父の日

cockateil2006-06-17


私は父にしかられた記憶がない。何をやってもだ。ある人はそれを「野放し」、とよぶかもしれない。しかも私はこれでも女の子だったはずだ。


父は強い男だった。体力的にも、外面も、意思もはっきりしていて、母から、やくざが父を見て逃げていった、という話を何度か聞いた覚えがある。そんな父に背くものは当時誰もいなかった。必然的に環境がそうなっていったのか、父がそういう環境に自分を置いていたのか、そんなことはどっちだっていい。


私は物覚えをついた頃から父の後をつきまわっていた。父と結婚した母にやきもちを焼くほど、父親が大好きな女の子だった。父は私のことを「姫」と呼んで可愛がってくれた。


そんな自由な生活の中、私は男の子が顔負けするくらい腕白な女の子に成長していった。やりたいことは全部やった。そう言い切れるくらい、幼年期、青年期と、大抵の子供が興味を持つこと全てに私は顔を突っ込み好き放題やった。選択権は常に自分にあった。自分の人生は自分自身で選ぶ、そういう生き方を幼い頃から当然だと信じて生きていた。そして、自分が信じたものをきっちり説明すれば、父は必ず私に賛同してくれる、という揺るがない自信があった。
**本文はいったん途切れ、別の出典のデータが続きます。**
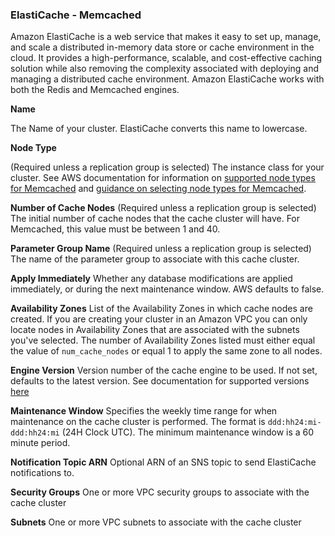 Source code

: ### ElastiCache - Memcached

Amazon ElastiCache is a web service that makes it easy to set up, manage, and scale a distributed in-memory data store or cache environment in the cloud. It provides a high-performance, scalable, and cost-effective caching solution while also removing the complexity associated with deploying and managing a distributed cache environment. Amazon ElastiCache works with both the Redis and Memcached engines.

**Name**

The Name of your cluster. ElastiCache converts this name to lowercase.

**Node Type**

(Required unless a replication group is selected)
The instance class for your cluster. See AWS documentation for information on [supported node types for Memcached](https://docs.aws.amazon.com/AmazonElastiCache/latest/mem-ug/CacheNodes.SupportedTypes.html) and [guidance on selecting node types for Memcached](https://docs.aws.amazon.com/AmazonElastiCache/latest/mem-ug/nodes-select-size.html).

**Number of Cache Nodes**
(Required unless a replication group is selected)
The initial number of cache nodes that the cache cluster will have. For Memcached, this value must be between 1 and 40.

**Parameter Group Name**
(Required unless a replication group is selected)
The name of the parameter group to associate with this cache cluster.

**Apply Immediately**
Whether any database modifications are applied immediately, or during the next maintenance window. AWS defaults to false.

**Availability Zones**
List of the Availability Zones in which cache nodes are created. If you are creating your cluster in an Amazon VPC you can only locate nodes in Availability Zones that are associated with the subnets you've selected. The number of Availability Zones listed must either equal the value of `num_cache_nodes` or equal 1 to apply the same zone to all nodes.

**Engine Version**
Version number of the cache engine to be used. If not set, defaults to the latest version. See documentation for supported versions [here](https://docs.aws.amazon.com/AmazonElastiCache/latest/mem-ug/supported-engine-versions-mc.html)

**Maintenance Window**
Specifies the weekly time range for when maintenance on the cache cluster is performed. The format is `ddd:hh24:mi-ddd:hh24:mi` (24H Clock UTC). The minimum maintenance window is a 60 minute period.

**Notification Topic ARN**
Optional ARN of an SNS topic to send ElastiCache notifications to.

**Security Groups**
One or more VPC security groups to associate with the cache cluster

**Subnets**
One or more VPC subnets to associate with the cache cluster
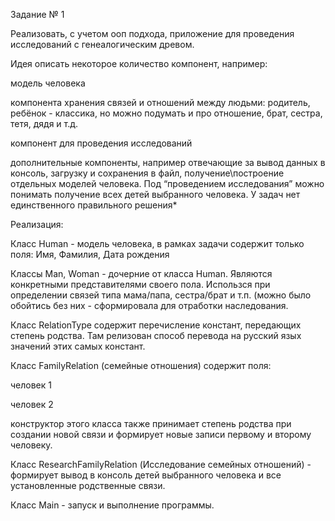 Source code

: Задание № 1

Реализовать, с учетом ооп подхода, приложение для проведения исследований с 
генеалогическим древом.

Идея описать некоторое количество компонент, например:

модель человека

компонента хранения связей и отношений между людьми: родитель, ребёнок - классика, но можно подумать и про отношение,
брат, сестра, тетя, дядя и т.д.

компонент для проведения исследований

дополнительные компоненты, например отвечающие за вывод данных в консоль, загрузку и сохранения в файл, получение\построение отдельных моделей человека.
Под “проведением исследования” можно понимать получение всех детей выбранного человека. У задач нет единственного правильного решения*

Реализация:

Класс Human - модель человека, в рамках задачи содержит только поля: Имя, Фамилия, 
Дата рождения

Классы Man, Woman - дочерние от класса Human. Являются конкретными представителями своего пола. 
Использся при определении связей типа мама/папа, сестра/брат и т.п. (можно было обойтись без них - сформировала для 
отработки наследования.

Класс RelationType содержит перечисление констант, передающих степень родства. Там релизован способ
перевода на русский язых значений этих самых констант. 

Класс FamilyRelation (семейные отношения) содержит поля:

человек 1

человек 2

конструктор этого класса также принимает степень родства при создании новой связи и формирует новые записи первому и 
второму человеку.

Класс ResearchFamilyRelation (Исследование семейных отношений) - формирует вывод в консоль детей выбранного человека и
все установленные родственные связи.

Класс Main - запуск и выполнение программы. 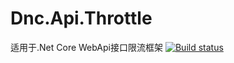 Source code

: # Dnc.Api.Throttle
适用于.Net Core WebApi接口限流框架
[![Build status](https://ci.appveyor.com/api/projects/status/8fj8htmkcudmel65?svg=true)](https://ci.appveyor.com/project/kulend/dnc-api-throttle)
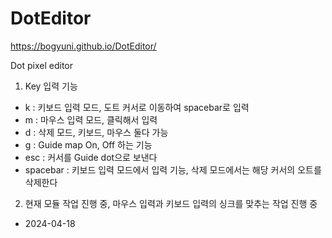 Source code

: # DotEditor

https://bogyuni.github.io/DotEditor/

Dot pixel editor

1. Key 입력 기능

- k : 키보드 입력 모드, 도트 커서로 이동하여 spacebar로 입력
- m : 마우스 입력 모드, 클릭해서 입력
- d : 삭제 모드, 키보드, 마우스 둘다 가능
- g : Guide map On, Off 하는 기능
- esc : 커서를 Guide dot으로 보낸다
- spacebar : 키보드 입력 모드에서 입력 기능, 삭제 모드에서는 해당 커서의 오트를 삭제한다

2. 현재 모듈 작업 진행 중, 마우스 입력과 키보드 입력의 싱크를 맞추는 작업 진행 중

- 2024-04-18
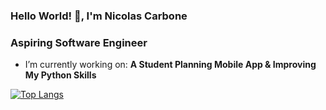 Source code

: ### Hello World! 👋, I'm Nicolas Carbone

### Aspiring Software Engineer

  - I’m currently working on: __A Student Planning Mobile App & Improving My Python Skills__ 

[![Top Langs](https://github-readme-stats.vercel.app/api/top-langs/?username=nico671)](https://github.com/anuraghazra/github-readme-stats)

<!--
**nico671/nico671** is a ✨ _special_ ✨ repository because its `README.md` (this file) appears on your GitHub profile.

Here are some ideas to get you started:

- 🔭 I’m currently working on ...
- 🌱 I’m currently learning ...
- 👯 I’m looking to collaborate on ...
- 🤔 I’m looking for help with ...
- 💬 Ask me about ...
- 📫 How to reach me: ...
- 😄 Pronouns: ...
- ⚡ Fun fact: ...
-->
父は今病気だ。病との生活という重い現実を乗り越え、毎日前向きに暮らそうと努力している。強い男だった父の自尊心は当時病と共に砕け散ったに違いない。でも私の父はそこで崩れなかった。こつこつと真剣に繊細に生きようとしている姿、生きるということの本質をみようとしている姿、過去を振り返り思いなおしている姿、父は今私にもっとも強い姿を見せてくれている。現実とむかい合い、現実をそのまま受けとめる、これほど難しいことはない。まだまだ父から教わることは多い。